In the last blog I wrote about my niece, Isobel, taking her first steps into independence. Even since I wrote that I can see new and different tactics that she’s employing. She now pushes away everything that gets in her way, to get to where she wants to be and reach out for what she wants. She may as well have a flashing sign saying “MAKE WAY!! COMING THROUGH!! I’M HERE!!!
She has a look of utter determination in her eyes and she certainly isn’t waiting on ceremony as she sees her target and goes for it. But what will people think about me? Of course that would never cross the mind of one so
It strikes me that perhaps I could learn a thing or two from my 11 month old niece.
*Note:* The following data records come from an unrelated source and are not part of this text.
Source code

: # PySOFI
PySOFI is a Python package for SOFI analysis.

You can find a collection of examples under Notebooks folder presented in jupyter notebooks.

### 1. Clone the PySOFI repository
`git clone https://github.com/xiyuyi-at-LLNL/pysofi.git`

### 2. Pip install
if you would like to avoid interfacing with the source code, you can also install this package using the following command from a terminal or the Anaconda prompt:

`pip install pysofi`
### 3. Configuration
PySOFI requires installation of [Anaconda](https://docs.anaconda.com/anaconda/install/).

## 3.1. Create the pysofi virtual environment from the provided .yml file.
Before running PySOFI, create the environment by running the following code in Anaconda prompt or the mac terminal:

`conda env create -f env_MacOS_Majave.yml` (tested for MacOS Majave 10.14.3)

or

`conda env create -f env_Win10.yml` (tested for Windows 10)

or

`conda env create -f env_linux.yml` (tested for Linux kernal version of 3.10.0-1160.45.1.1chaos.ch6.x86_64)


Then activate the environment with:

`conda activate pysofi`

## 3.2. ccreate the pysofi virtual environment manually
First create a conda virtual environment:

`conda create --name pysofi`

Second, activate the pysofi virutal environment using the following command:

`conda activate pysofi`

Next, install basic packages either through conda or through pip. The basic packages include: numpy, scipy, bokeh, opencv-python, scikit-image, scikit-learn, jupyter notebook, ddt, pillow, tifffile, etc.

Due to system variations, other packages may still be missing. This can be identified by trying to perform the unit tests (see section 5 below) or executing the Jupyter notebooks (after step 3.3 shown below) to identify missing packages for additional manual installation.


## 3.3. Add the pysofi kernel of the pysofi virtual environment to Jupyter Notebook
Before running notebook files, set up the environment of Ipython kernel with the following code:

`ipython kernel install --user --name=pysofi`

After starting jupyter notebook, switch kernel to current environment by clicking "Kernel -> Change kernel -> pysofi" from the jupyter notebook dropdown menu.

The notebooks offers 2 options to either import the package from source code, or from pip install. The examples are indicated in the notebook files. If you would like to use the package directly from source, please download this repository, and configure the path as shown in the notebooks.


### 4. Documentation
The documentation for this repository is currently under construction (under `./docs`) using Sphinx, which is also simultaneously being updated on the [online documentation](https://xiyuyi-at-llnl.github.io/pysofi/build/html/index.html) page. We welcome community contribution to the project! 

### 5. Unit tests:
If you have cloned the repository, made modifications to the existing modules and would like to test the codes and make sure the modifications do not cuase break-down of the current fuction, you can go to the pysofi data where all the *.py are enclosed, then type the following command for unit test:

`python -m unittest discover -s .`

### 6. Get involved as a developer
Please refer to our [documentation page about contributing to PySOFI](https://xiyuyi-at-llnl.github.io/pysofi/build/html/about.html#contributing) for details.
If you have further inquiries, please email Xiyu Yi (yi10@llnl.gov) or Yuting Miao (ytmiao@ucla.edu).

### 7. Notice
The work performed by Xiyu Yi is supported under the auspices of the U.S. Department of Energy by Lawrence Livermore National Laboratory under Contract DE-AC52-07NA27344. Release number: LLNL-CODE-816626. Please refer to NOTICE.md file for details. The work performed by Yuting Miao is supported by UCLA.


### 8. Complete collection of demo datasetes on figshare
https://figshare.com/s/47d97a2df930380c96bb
You see, I am also taking my first steps into independence. But that decision did not come easily.
As we grow up many of us set our own limitations and boundaries, ably assisted by that little voice in our head or the little imp that sits on our shoulder. It’s filled with so much advice and is not shy about sharing it either. “You can’t do that!” “What if it all goes wrong?” “What will people think of you?” It can tie us up in knots until any kind of logic crumbles away, even for the most logical amongst us!
Looking at the day job, there were few plus points. I’d never get any more hours than I had. I couldn’t earn any more money than I already was. I couldn’t rise to a higher position, I was already there. I couldn’t even learn anything new. In fact, not only were my skills being underused, they were actually being undermined at every turn.
My friend, Paul, a life coach, offered me a frog analogy. Apparently frogs can be placed in water and sit there while the heat is turned on underneath them. As the heat is turned up, the frog thinks ‘Hmm, it’s getting warmer. But I can take it.’ No matter how hot the water gets, the frog stays exactly where it is, still thinking, ‘I can still take it’…until it’s finally boiled alive.
I didn’t say it was a nice analogy. But I definitely got the gist of the story and could see that I was that frog. No matter how bad the job made me feel, I’d think, ‘Hey, I can stay a while longer’ and would move the deadline further and further away into the future. Knowing full well that it was doing me no favours for my health or my career.
Well, I’m escaping before I’m boiled alive!